Rede zu einmaligen oder wiederkehrenden Straßenbeiträgen

Frau Vorsitzende, meine Damen und Herren Stadtverordnete, sehr geehrte Mitbürger und Gäste, vorige Woche haben wir mehr als 3 Stunden interessiert den Ausführungen von Prof. Arndt aus Kiel zugehört, der uns sachlich und objektiv über die verschiedenen Abgabenarten wie Steuern, Gebühren und Beiträge und deren zu beachtende Besonderheiten informierte und dann die Unterschiede von einmaligen und wiederkehrenden Straßenbeiträgen detailliert herausarbeitete.

Klarstellung

Es geht hier nicht um die erstmalige Erschließung von Grundstücken durch eine Straße oder kleinere Reparaturen, sondern um eine grundhafte Sanierung, weil ständige Reparaturen auf Dauer teurer wären.

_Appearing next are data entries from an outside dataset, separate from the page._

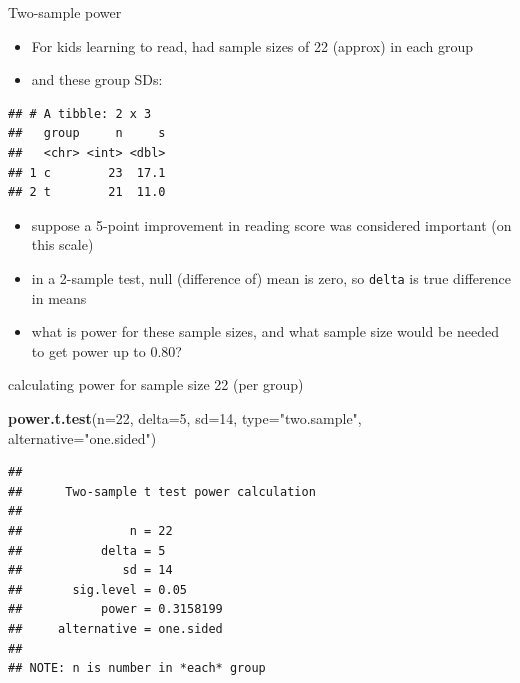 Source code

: \documentclass[ignorenonframetext,]{beamer}
\newenvironment{Shaded}{\begin{snugshade}}{\end{snugshade}}
\newcommand{\DataTypeTok}[1]{\textcolor[rgb]{0.13,0.29,0.53}{#1}}
\newcommand{\DecValTok}[1]{\textcolor[rgb]{0.00,0.00,0.81}{#1}}
\newcommand{\KeywordTok}[1]{\textcolor[rgb]{0.13,0.29,0.53}{\textbf{#1}}}
\newcommand{\NormalTok}[1]{#1}
\newcommand{\OperatorTok}[1]{\textcolor[rgb]{0.81,0.36,0.00}{\textbf{#1}}}
\newcommand{\StringTok}[1]{\textcolor[rgb]{0.31,0.60,0.02}{#1}}
\providecommand{\tightlist}{%
  \setlength{\itemsep}{0pt}\setlength{\parskip}{0pt}}
\begin{document}
\begin{frame}[fragile]{Two-sample power}
\protect\hypertarget{two-sample-power}{}

\begin{itemize}
\tightlist
\item
  For kids learning to read, had sample sizes of 22 (approx) in each
  group
\item
  and these group SDs:
\end{itemize}

\begin{Shaded}
\end{Shaded}

\begin{verbatim}
## # A tibble: 2 x 3
##   group     n     s
##   <chr> <int> <dbl>
## 1 c        23  17.1
## 2 t        21  11.0
\end{verbatim}

\begin{itemize}
\tightlist
\item
  suppose a 5-point improvement in reading score was considered
  important (on this scale)
\item
  in a 2-sample test, null (difference of) mean is zero, so
  \texttt{delta} is true difference in means
\item
  what is power for these sample sizes, and what sample size would be
  needed to get power up to 0.80?
\end{itemize}

\end{frame}

\begin{frame}[fragile]{calculating power for sample size 22 (per group)}
\protect\hypertarget{calculating-power-for-sample-size-22-per-group}{}

\begin{Shaded}
\begin{Highlighting}[]
\KeywordTok{power.t.test}\NormalTok{(}\DataTypeTok{n=}\DecValTok{22}\NormalTok{, }\DataTypeTok{delta=}\DecValTok{5}\NormalTok{, }\DataTypeTok{sd=}\DecValTok{14}\NormalTok{, }\DataTypeTok{type=}\StringTok{"two.sample"}\NormalTok{, }
             \DataTypeTok{alternative=}\StringTok{"one.sided"}\NormalTok{)}
\end{Highlighting}
\end{Shaded}

\begin{verbatim}
## 
##      Two-sample t test power calculation 
## 
##               n = 22
##           delta = 5
##              sd = 14
##       sig.level = 0.05
##           power = 0.3158199
##     alternative = one.sided
## 
## NOTE: n is number in *each* group
\end{verbatim}

\end{frame}
\end{document}
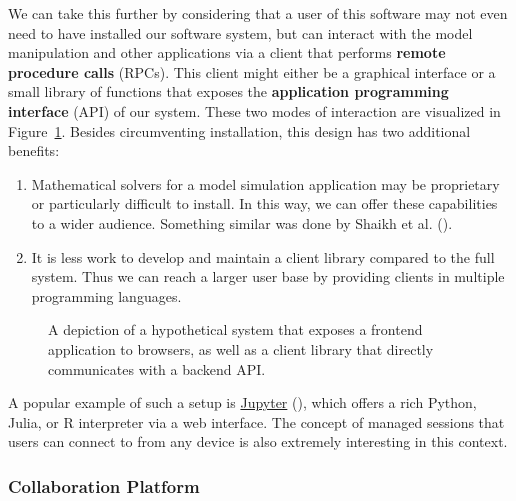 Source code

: \documentclass[
  a4paper,
]{scrartcl}
\makeatletter
\newcommand*\pandocbounded[1]{%
  \sbox\pandoc@box{#1}%
  \Gscale@div\@tempa{\textheight}{\dimexpr\ht\pandoc@box+\dp\pandoc@box\relax}%
  \Gscale@div\@tempb{\linewidth}{\wd\pandoc@box}%
  \ifdim\@tempb\p@<\@tempa\p@\let\@tempa\@tempb\fi%
  \ifdim\@tempa\p@<\p@\scalebox{\@tempa}{\usebox\pandoc@box}%
  \else\usebox{\pandoc@box}%
  \fi%
}
\providecommand{\tightlist}{%
  \setlength{\itemsep}{0pt}\setlength{\parskip}{0pt}}
\makeatother
\begin{document}
We can take this further by considering that a user of this software may
not even need to have installed our software system, but can interact
with the model manipulation and other applications via a client that
performs \textbf{remote procedure calls} (RPCs). This client might
either be a graphical interface or a small library of functions that
exposes the \textbf{application programming interface} (API) of our
system. These two modes of interaction are visualized in
Figure~\ref{fig-escsbs}. Besides circumventing installation, this design
has two additional benefits:

\begin{enumerate}
\def\labelenumi{\arabic{enumi}.}
\tightlist
\item
  Mathematical solvers for a model simulation application may be
  proprietary or particularly difficult to install. In this way, we can
  offer these capabilities to a wider audience. Something similar was
  done by Shaikh et al.
  ().
\item
  It is less work to develop and maintain a client library compared to
  the full system. Thus we can reach a larger user base by providing
  clients in multiple programming languages.
\end{enumerate}

\begin{figure}

\centering{

\pandocbounded{\texttt{[image: escsbs.pdf]}}

}

\caption{\label{fig-escsbs}A depiction of a hypothetical system that
exposes a frontend application to browsers, as well as a client library
that directly communicates with a backend API.}

\end{figure}%

A popular example of such a setup is
\href{https://jupyter.org/}{Jupyter}
(), which offers a rich Python, Julia, or R interpreter via a web
interface. The concept of managed sessions that users can connect to
from any device is also extremely interesting in this context.

\subsubsection{Collaboration Platform}\label{collaboration-platform}
\end{document}
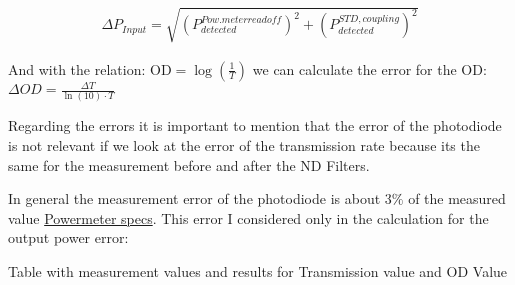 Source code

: \begin{align}
    \Delta P_{Input} = \sqrt{(P^{Pow.meter read off}_{detected})^2 + (P^{STD, coupling}_{detected})^2}
\end{align}

And with the relation: $\text{OD}= \log(\frac{1}{T})$ we can calculate the error for the OD:
$\Delta OD = \frac{\Delta T}{\ln(10) \cdot T}$ 

Regarding the errors it is important to mention that the error of the photodiode is not relevant if we look at the error
of the transmission rate because its the same for the measurement before and after the ND Filters.

In general the measurement error of the photodiode is about 3$\%$ of the measured value \href{https://www.thorlabs.com/newgrouppage9.cfm?objectgroup_id=3328 Thorlabs - Powermeter specs}{Powermeter specs}.
This error I considered only in the calculation for the output power error:

Table with measurement values and results for Transmission value and OD Value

Keine Frage, am liebsten würden wir alle gar keine Straßenbeiträge bezahlen, was leider nicht möglich ist. In einem Leserbrief heute in der HNA werden Großtädte wie Hamburg und Berlin als leuchtende Beispiele angeführt, weil sie angeblich gar keine Straßenbeiträge erheben. Ich weiß nicht, ob das richtig ist. Sollte es aber stimmen, müssen dort die Bürger auf andere Art zur Kasse gebeten werden oder auf Leistungen verzichten. Doch gerade Berlin verlässt sich auf die Solidargemeinschaft der anderen Bundesländer und wir Hessen zahlen dann deren Straßensanierungen durch den Länderfinanzausgleich. Das zu loben ist pervers.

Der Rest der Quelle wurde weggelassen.